**Problem to solve:** Among the lines of the records below, copy those that hold the word "Change".

(Dataset extract begins)

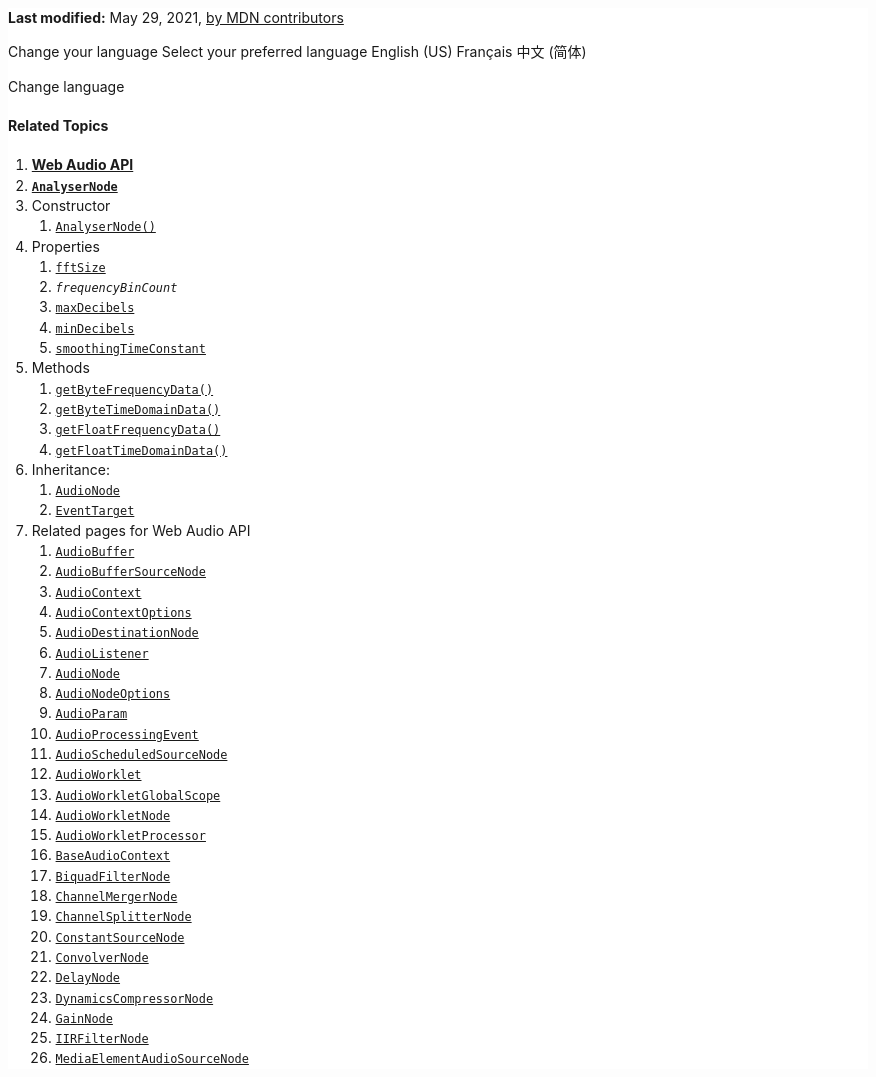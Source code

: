**Last modified:** May 29, 2021, [by MDN contributors](https://developer.mozilla.org/en-US/docs/Web/API/AnalyserNode/frequencyBinCount/contributors.txt)

Change your language Select your preferred language English (US) Français 中文 (简体)

Change language

#### Related Topics

1.  **[Web Audio API](https://developer.mozilla.org/en-US/docs/Web/API/Web_Audio_API)**
2.  **[`AnalyserNode`](https://developer.mozilla.org/en-US/docs/Web/API/AnalyserNode)**
3.  Constructor
    1.  [`AnalyserNode()`](https://developer.mozilla.org/en-US/docs/Web/API/AnalyserNode/AnalyserNode)
4.  Properties
    1.  [`fftSize`](https://developer.mozilla.org/en-US/docs/Web/API/AnalyserNode/fftSize)
    2.  *`frequencyBinCount`*
    3.  [`maxDecibels`](https://developer.mozilla.org/en-US/docs/Web/API/AnalyserNode/maxDecibels)
    4.  [`minDecibels`](https://developer.mozilla.org/en-US/docs/Web/API/AnalyserNode/minDecibels)
    5.  [`smoothingTimeConstant`](https://developer.mozilla.org/en-US/docs/Web/API/AnalyserNode/smoothingTimeConstant)
5.  Methods
    1.  [`getByteFrequencyData()`](https://developer.mozilla.org/en-US/docs/Web/API/AnalyserNode/getByteFrequencyData)
    2.  [`getByteTimeDomainData()`](https://developer.mozilla.org/en-US/docs/Web/API/AnalyserNode/getByteTimeDomainData)
    3.  [`getFloatFrequencyData()`](https://developer.mozilla.org/en-US/docs/Web/API/AnalyserNode/getFloatFrequencyData)
    4.  [`getFloatTimeDomainData()`](https://developer.mozilla.org/en-US/docs/Web/API/AnalyserNode/getFloatTimeDomainData)
6.  Inheritance:
    1.  [`AudioNode`](https://developer.mozilla.org/en-US/docs/Web/API/AudioNode)
    2.  [`EventTarget`](https://developer.mozilla.org/en-US/docs/Web/API/EventTarget)
7.  Related pages for Web Audio API
    1.  [`AudioBuffer`](https://developer.mozilla.org/en-US/docs/Web/API/AudioBuffer)
    2.  [`AudioBufferSourceNode`](https://developer.mozilla.org/en-US/docs/Web/API/AudioBufferSourceNode)
    3.  [`AudioContext`](https://developer.mozilla.org/en-US/docs/Web/API/AudioContext)
    4.  [`AudioContextOptions`](https://developer.mozilla.org/en-US/docs/Web/API/AudioContextOptions)
    5.  [`AudioDestinationNode`](https://developer.mozilla.org/en-US/docs/Web/API/AudioDestinationNode)
    6.  [`AudioListener`](https://developer.mozilla.org/en-US/docs/Web/API/AudioListener)
    7.  [`AudioNode`](https://developer.mozilla.org/en-US/docs/Web/API/AudioNode)
    8.  [`AudioNodeOptions`](https://developer.mozilla.org/en-US/docs/Web/API/AudioNodeOptions)
    9.  [`AudioParam`](https://developer.mozilla.org/en-US/docs/Web/API/AudioParam)
    10. [`AudioProcessingEvent`](https://developer.mozilla.org/en-US/docs/Web/API/AudioProcessingEvent)
    11. [`AudioScheduledSourceNode`](https://developer.mozilla.org/en-US/docs/Web/API/AudioScheduledSourceNode)
    12. [`AudioWorklet`](https://developer.mozilla.org/en-US/docs/Web/API/AudioWorklet)
    13. [`AudioWorkletGlobalScope`](https://developer.mozilla.org/en-US/docs/Web/API/AudioWorkletGlobalScope)
    14. [`AudioWorkletNode`](https://developer.mozilla.org/en-US/docs/Web/API/AudioWorkletNode)
    15. [`AudioWorkletProcessor`](https://developer.mozilla.org/en-US/docs/Web/API/AudioWorkletProcessor)
    16. [`BaseAudioContext`](https://developer.mozilla.org/en-US/docs/Web/API/BaseAudioContext)
    17. [`BiquadFilterNode`](https://developer.mozilla.org/en-US/docs/Web/API/BiquadFilterNode)
    18. [`ChannelMergerNode`](https://developer.mozilla.org/en-US/docs/Web/API/ChannelMergerNode)
    19. [`ChannelSplitterNode`](https://developer.mozilla.org/en-US/docs/Web/API/ChannelSplitterNode)
    20. [`ConstantSourceNode`](https://developer.mozilla.org/en-US/docs/Web/API/ConstantSourceNode)
    21. [`ConvolverNode`](https://developer.mozilla.org/en-US/docs/Web/API/ConvolverNode)
    22. [`DelayNode`](https://developer.mozilla.org/en-US/docs/Web/API/DelayNode)
    23. [`DynamicsCompressorNode`](https://developer.mozilla.org/en-US/docs/Web/API/DynamicsCompressorNode)
    24. [`GainNode`](https://developer.mozilla.org/en-US/docs/Web/API/GainNode)
    25. [`IIRFilterNode`](https://developer.mozilla.org/en-US/docs/Web/API/IIRFilterNode)
    26. [`MediaElementAudioSourceNode`](https://developer.mozilla.org/en-US/docs/Web/API/MediaElementAudioSourceNode)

(Dataset extract ends)

**Solution below:**
Change your language Select your preferred language English (US) Français 中文 (简体)
Change language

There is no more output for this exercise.